Mi incuriosisce L’uomo delle parole: perché ce n’è uno?
 
<<Nella canzone mi riferisco al classico impresario musicale, ma allargo il cerchio, potrebbe essere trasposto anche al rapporto di coppia. Mi è capitato di fare concorsi truffa, dove ti riempiono di parole e ti promettono grandi cose e se vinci ti dicono anche che devi firmare un contratto e che devi sborsare qualche migliaio di euro e che hai il tempo di decidere, sì, il tempo di una sigaretta. E alla fine, sono ferite. Bisogna avere buon senso, oltre a tante speranze. E’ pieno di uomini che spariscono dietro ad una promessa facile e poi si dimenticano di tornare. Quegli uomini che in amore mirano ad una conquista facile, a farsi solo la serata>>.
 
Canti del tuo "tempo perfetto": ci accorgiamo sempre che lo era quando é troppo tardi? E’ sempre così? 
 
<<Stavo facendo piano bar, da sola, in un locale a Gorizia e non mi filava nessuno quella sera. Ero tutta impegnata a cantare delle cover. Dal punto in cui suonavo riuscivo a vedere la porta d’ingresso e anche il numero del civico del palazzo oltre la strada, il civico 7. Ero "rumore invisibile", come canto nella canzone. Mi sembravo quasi di troppo e a tratti disturbante. Ho fatto tanti anni di intrattenimento musicale, matrimoni e addirittura sagre, come cantante di liscio: non ce n’è, ti senti sempre una specie di poster in movimento. Il tempo perfetto, quindi, è quello in cui ho realizzato che riuscivo a stare con me senza preoccuparmi degli altri; quando ho cominciato a vivere la bellezza del momento a prescindere dalla situazione. A me cantare piace molto e dovevo cominciare a godermela comunque e dovunque>>.
 
E ridendo di gusto racconta di quando una sera, in un Casinò era impegnata a scivolare dentro le canzoni, per interpretarle al meglio e poi si è accorta che tutti la guardavano solo perché alle sue spalle c’era un mega schermo su cui stava andando in onda un incontro di box.
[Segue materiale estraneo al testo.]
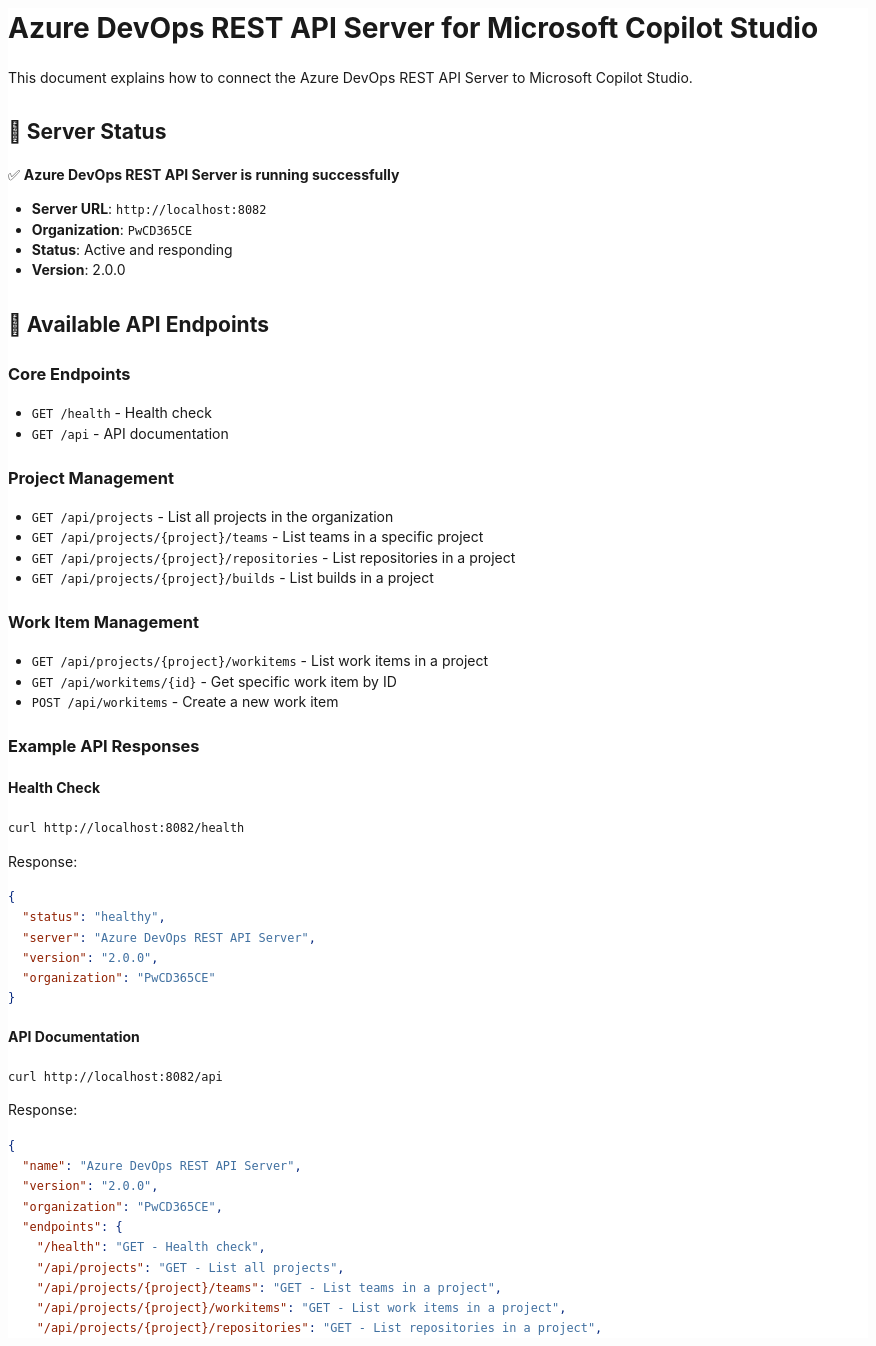 # Azure DevOps REST API Server for Microsoft Copilot Studio

This document explains how to connect the Azure DevOps REST API Server to Microsoft Copilot Studio.

## 🚀 Server Status

✅ **Azure DevOps REST API Server is running successfully**

- **Server URL**: `http://localhost:8082`
- **Organization**: `PwCD365CE`
- **Status**: Active and responding
- **Version**: 2.0.0

## 📡 Available API Endpoints

### Core Endpoints
- `GET /health` - Health check
- `GET /api` - API documentation

### Project Management
- `GET /api/projects` - List all projects in the organization
- `GET /api/projects/{project}/teams` - List teams in a specific project
- `GET /api/projects/{project}/repositories` - List repositories in a project
- `GET /api/projects/{project}/builds` - List builds in a project

### Work Item Management
- `GET /api/projects/{project}/workitems` - List work items in a project
- `GET /api/workitems/{id}` - Get specific work item by ID
- `POST /api/workitems` - Create a new work item

### Example API Responses

#### Health Check
```bash
curl http://localhost:8082/health
```
Response:
```json
{
  "status": "healthy",
  "server": "Azure DevOps REST API Server", 
  "version": "2.0.0",
  "organization": "PwCD365CE"
}
```

#### API Documentation
```bash
curl http://localhost:8082/api
```
Response:
```json
{
  "name": "Azure DevOps REST API Server",
  "version": "2.0.0", 
  "organization": "PwCD365CE",
  "endpoints": {
    "/health": "GET - Health check",
    "/api/projects": "GET - List all projects",
    "/api/projects/{project}/teams": "GET - List teams in a project",
    "/api/projects/{project}/workitems": "GET - List work items in a project",
    "/api/projects/{project}/repositories": "GET - List repositories in a project",
```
O ancora quando: <<stavo cantando con tutta l’anima un pezzo struggente e all’improvviso un tizio si avvicina e mi chiede in dialetto se "go anca" le canzoni triestine. Ho messo da parte l’orgoglio e ho cominciato a far quelle. Tutto fa scuola>>.
 
Tu "e la collina" e la scarsa comunicazione tra le persone, che a volte nasce e muore nella mera formalità di un "Come va?". Qual’è il posto dove ti senti davvero a casa, Paola?
 
<<I boschi, quelli seri, quelli a 1500 metri. Il Sudtirol, Braies. Mi sento persa a Milano e in generale in tutte le grandi città: la frenesia e quel grigio intorno che rischia di scivolare anche dentro e di creare il vuoto interiore.  In posti così, mi sento come Heidi a Francoforte, smarrita. Cammino e sbarro gli occhi, guardo i palazzi e mi sento piccina. Io e la collina, vedi, io sono così, io sono questa cosa qui>>.